**Work task**
Reproduce each line of the entries that carries "also".

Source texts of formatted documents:
==================================================

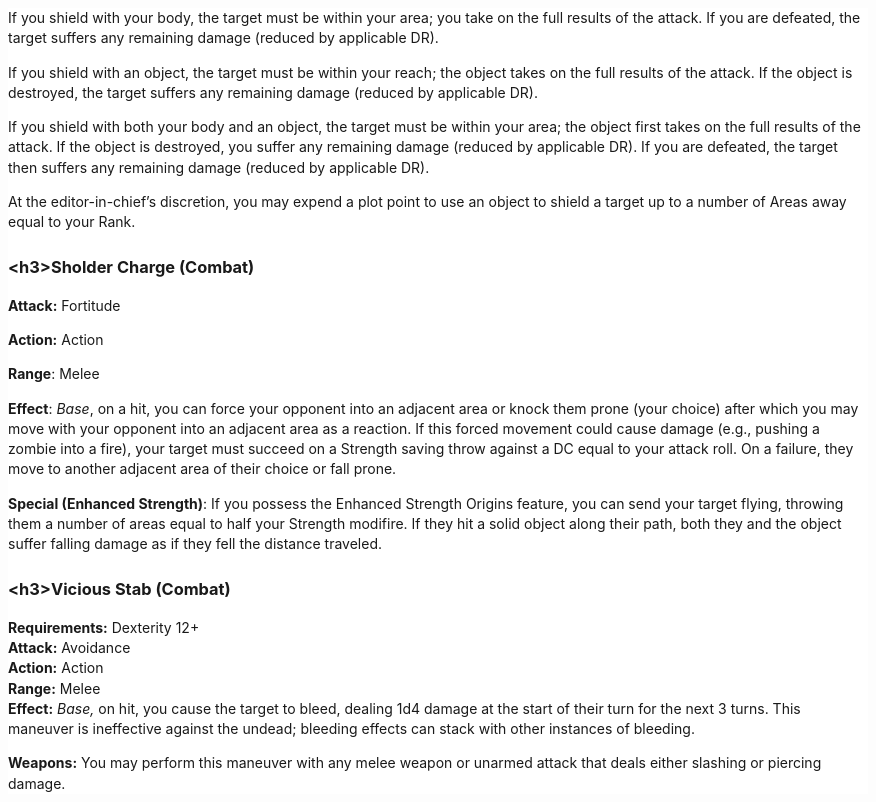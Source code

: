 If you shield with your body, the target must be within your area; you
take on the full results of the attack. If you are defeated, the target
suffers any remaining damage (reduced by applicable DR).

If you shield with an object, the target must be within your reach; the
object takes on the full results of the attack. If the object is
destroyed, the target suffers any remaining damage (reduced by
applicable DR).

If you shield with both your body and an object, the target must be
within your area; the object first takes on the full results of the
attack. If the object is destroyed, you suffer any remaining damage
(reduced by applicable DR). If you are defeated, the target then suffers
any remaining damage (reduced by applicable DR).

At the editor-in-chief’s discretion, you may expend a plot point to use
an object to shield a target up to a number of Areas away equal to your
Rank.

### \<h3\>Sholder Charge (Combat)

**Attack:** Fortitude

**Action:** Action

**Range**: Melee

**Effect**: *Base*, on a hit, you can force your opponent into an
adjacent area or knock them prone (your choice) after which you may move
with your opponent into an adjacent area as a reaction. If this forced
movement could cause damage (e.g., pushing a zombie into a fire), your
target must succeed on a Strength saving throw against a DC equal to
your attack roll. On a failure, they move to another adjacent area of
their choice or fall prone.

**Special (Enhanced Strength)**: If you possess the Enhanced Strength
Origins feature, you can send your target flying, throwing them a number
of areas equal to half your Strength modifire. If they hit a solid
object along their path, both they and the object suffer falling damage
as if they fell the distance traveled.

### \<h3\>Vicious Stab (Combat)

**Requirements:** Dexterity 12+  
**Attack:** Avoidance  
**Action:** Action  
**Range:** Melee  
**Effect:** *Base,* on hit, you cause the target to bleed, dealing 1d4
damage at the start of their turn for the next 3 turns. This maneuver is
ineffective against the undead; bleeding effects can stack with other
instances of bleeding.

**Weapons:** You may perform this maneuver with any melee weapon or
unarmed attack that deals either slashing or piercing damage.
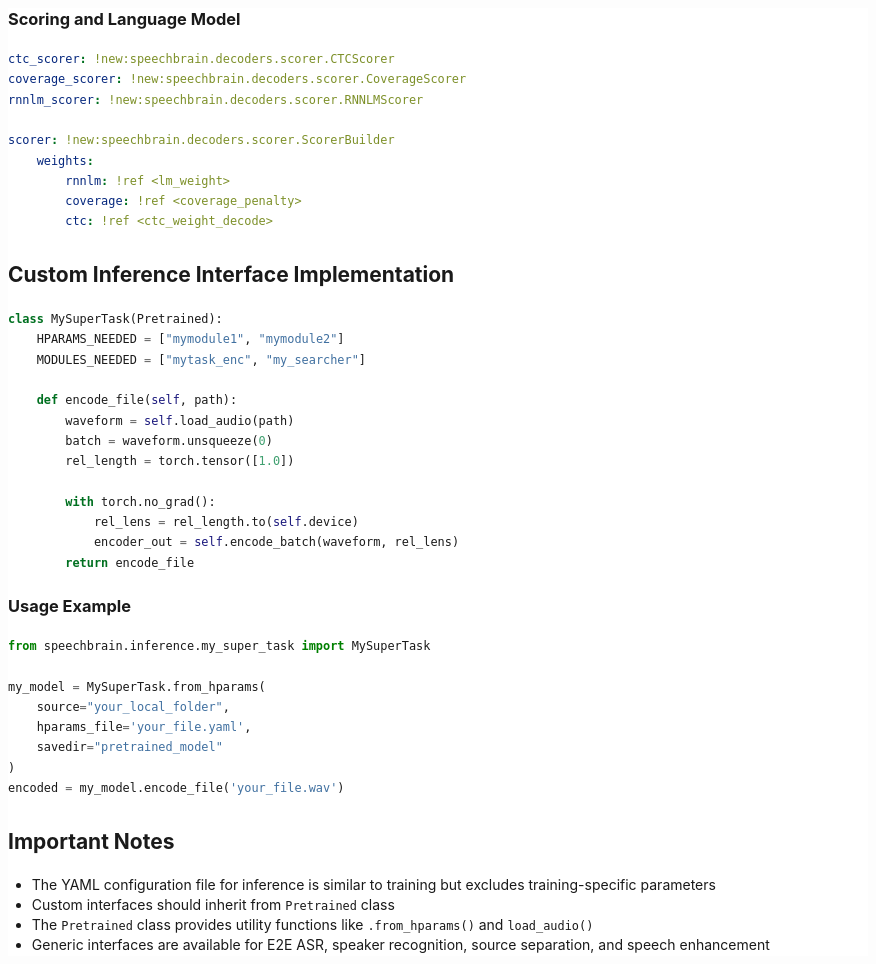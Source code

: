 ### Scoring and Language Model
```yaml
ctc_scorer: !new:speechbrain.decoders.scorer.CTCScorer
coverage_scorer: !new:speechbrain.decoders.scorer.CoverageScorer
rnnlm_scorer: !new:speechbrain.decoders.scorer.RNNLMScorer

scorer: !new:speechbrain.decoders.scorer.ScorerBuilder
    weights:
        rnnlm: !ref <lm_weight>
        coverage: !ref <coverage_penalty>
        ctc: !ref <ctc_weight_decode>
```

## Custom Inference Interface Implementation

```python
class MySuperTask(Pretrained):
    HPARAMS_NEEDED = ["mymodule1", "mymodule2"]
    MODULES_NEEDED = ["mytask_enc", "my_searcher"]
    
    def encode_file(self, path):
        waveform = self.load_audio(path)
        batch = waveform.unsqueeze(0)
        rel_length = torch.tensor([1.0])
        
        with torch.no_grad():
            rel_lens = rel_length.to(self.device)
            encoder_out = self.encode_batch(waveform, rel_lens)
        return encode_file
```

### Usage Example
```python
from speechbrain.inference.my_super_task import MySuperTask

my_model = MySuperTask.from_hparams(
    source="your_local_folder", 
    hparams_file='your_file.yaml', 
    savedir="pretrained_model"
)
encoded = my_model.encode_file('your_file.wav')
```

## Important Notes
- The YAML configuration file for inference is similar to training but excludes training-specific parameters
- Custom interfaces should inherit from `Pretrained` class
- The `Pretrained` class provides utility functions like `.from_hparams()` and `load_audio()`
- Generic interfaces are available for E2E ASR, speaker recognition, source separation, and speech enhancement
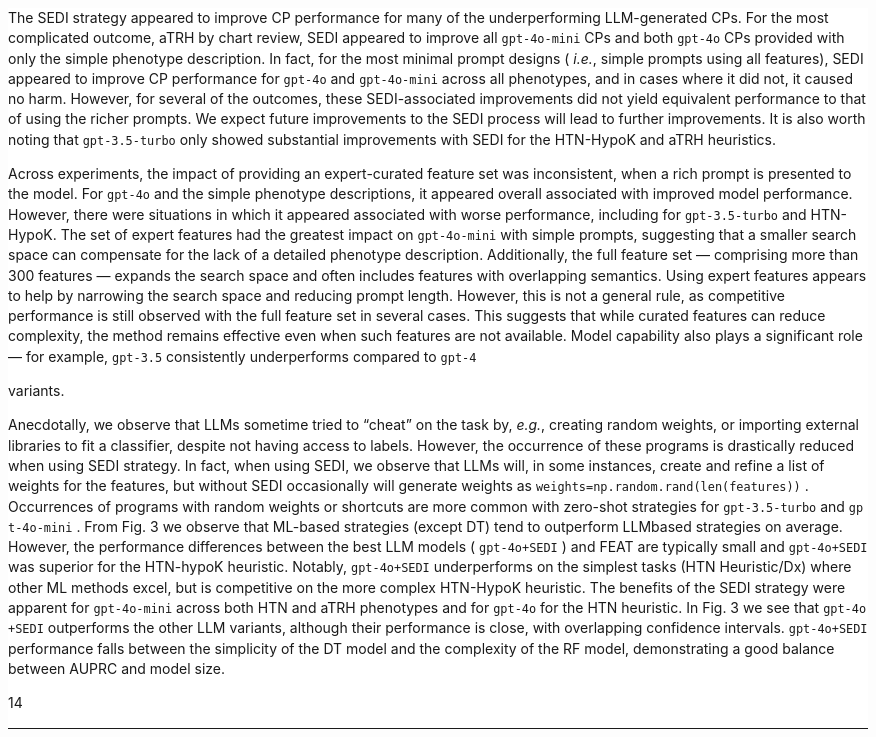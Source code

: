The SEDI strategy appeared to improve CP performance for many of the underperforming LLM-generated CPs. For the most complicated outcome, aTRH by chart review,
SEDI appeared to improve all `gpt-4o-mini` CPs and both `gpt-4o` CPs provided with only
the simple phenotype description. In fact, for the most minimal prompt designs ( *i.e.*, simple prompts using all features), SEDI appeared to improve CP performance for `gpt-4o`
and `gpt-4o-mini` across all phenotypes, and in cases where it did not, it caused no harm.
However, for several of the outcomes, these SEDI-associated improvements did not yield
equivalent performance to that of using the richer prompts. We expect future improvements to the SEDI process will lead to further improvements. It is also worth noting that
`gpt-3.5-turbo` only showed substantial improvements with SEDI for the HTN-HypoK and
aTRH heuristics.

Across experiments, the impact of providing an expert-curated feature set was inconsistent, when a rich prompt is presented to the model. For `gpt-4o` and the simple phenotype
descriptions, it appeared overall associated with improved model performance. However,
there were situations in which it appeared associated with worse performance, including for
`gpt-3.5-turbo` and HTN-HypoK. The set of expert features had the greatest impact on
`gpt-4o-mini` with simple prompts, suggesting that a smaller search space can compensate
for the lack of a detailed phenotype description.
Additionally, the full feature set — comprising more than 300 features — expands the
search space and often includes features with overlapping semantics. Using expert features
appears to help by narrowing the search space and reducing prompt length. However, this
is not a general rule, as competitive performance is still observed with the full feature set in
several cases. This suggests that while curated features can reduce complexity, the method
remains effective even when such features are not available. Model capability also plays
a significant role — for example, `gpt-3.5` consistently underperforms compared to `gpt-4`

variants.

Anecdotally, we observe that LLMs sometime tried to “cheat” on the task by, *e.g.*, creating random weights, or importing external libraries to fit a classifier, despite not having
access to labels. However, the occurrence of these programs is drastically reduced when
using SEDI strategy. In fact, when using SEDI, we observe that LLMs will, in some instances, create and refine a list of weights for the features, but without SEDI occasionally
will generate weights as `weights=np.random.rand(len(features))` . Occurrences of programs with random weights or shortcuts are more common with zero-shot strategies for
`gpt-3.5-turbo` and `gpt-4o-mini` .
From Fig. 3 we observe that ML-based strategies (except DT) tend to outperform LLMbased strategies on average. However, the performance differences between the best LLM
models ( `gpt-4o+SEDI` ) and FEAT are typically small and `gpt-4o+SEDI` was superior for the
HTN-hypoK heuristic. Notably, `gpt-4o+SEDI` underperforms on the simplest tasks (HTN
Heuristic/Dx) where other ML methods excel, but is competitive on the more complex
HTN-HypoK heuristic. The benefits of the SEDI strategy were apparent for `gpt-4o-mini`
across both HTN and aTRH phenotypes and for `gpt-4o` for the HTN heuristic.
In Fig. 3 we see that `gpt-4o+SEDI` outperforms the other LLM variants, although their
performance is close, with overlapping confidence intervals. `gpt-4o+SEDI` performance falls
between the simplicity of the DT model and the complexity of the RF model, demonstrating
a good balance between AUPRC and model size.

14


-----
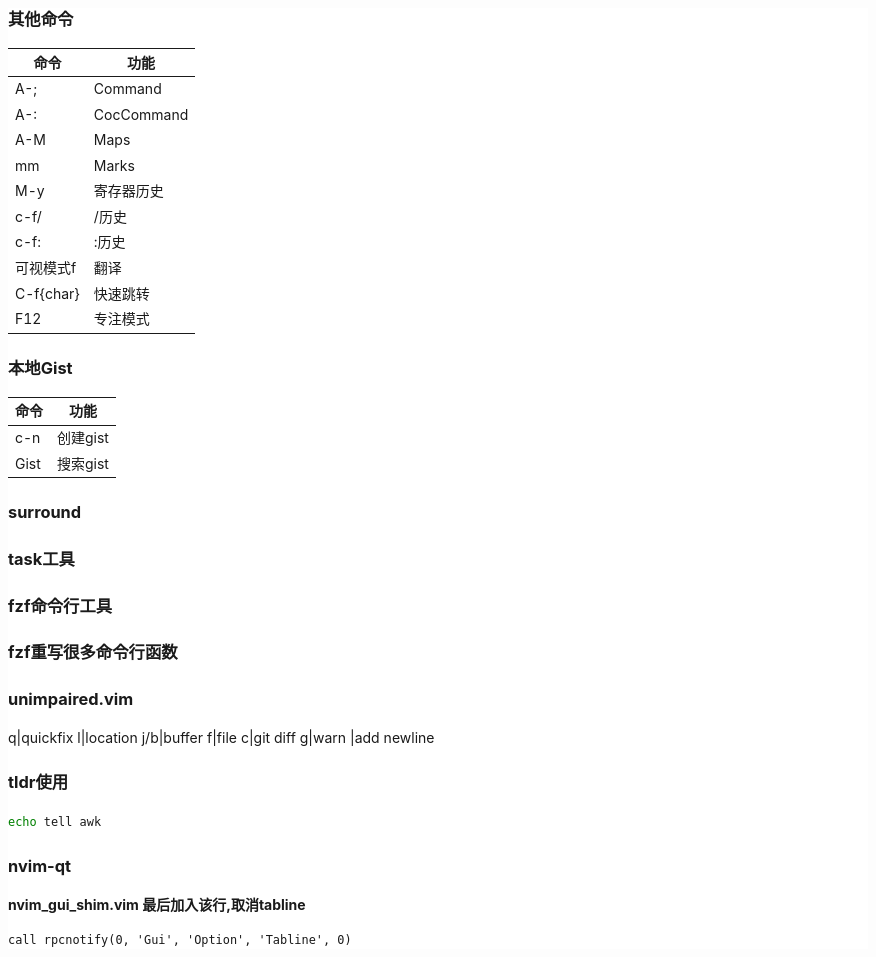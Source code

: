 ### 其他命令

| 命令      | 功能       |
|-----------|------------|
| A-;       | Command    |
| A-:       | CocCommand |
| A-M       | Maps       |
| mm        | Marks      |
| M-y       | 寄存器历史 |
| c-f/      | /历史      |
| c-f:      | :历史      |
| 可视模式f | 翻译       |
| C-f{char} | 快速跳转   |
| F12       | 专注模式   |

### 本地Gist

| 命令 | 功能     |
|------|----------|
| c-n  | 创建gist |
| Gist | 搜索gist |

### surround

### task工具

### fzf命令行工具

### fzf重写很多命令行函数

### unimpaired.vim

q|quickfix
l|location
j/b|buffer
f|file
c|git diff
g|warn
<space>|add newline

### tldr使用

```sh
echo tell awk
```

### nvim-qt

**nvim_gui_shim.vim 最后加入该行,取消tabline**
```vim
call rpcnotify(0, 'Gui', 'Option', 'Tabline', 0)
```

==================================================

**Result of the exercise**
equivalent performance to that of using the richer prompts. We expect future improvements to the SEDI process will lead to further improvements. It is also worth noting that
remains effective even when such features are not available. Model capability also plays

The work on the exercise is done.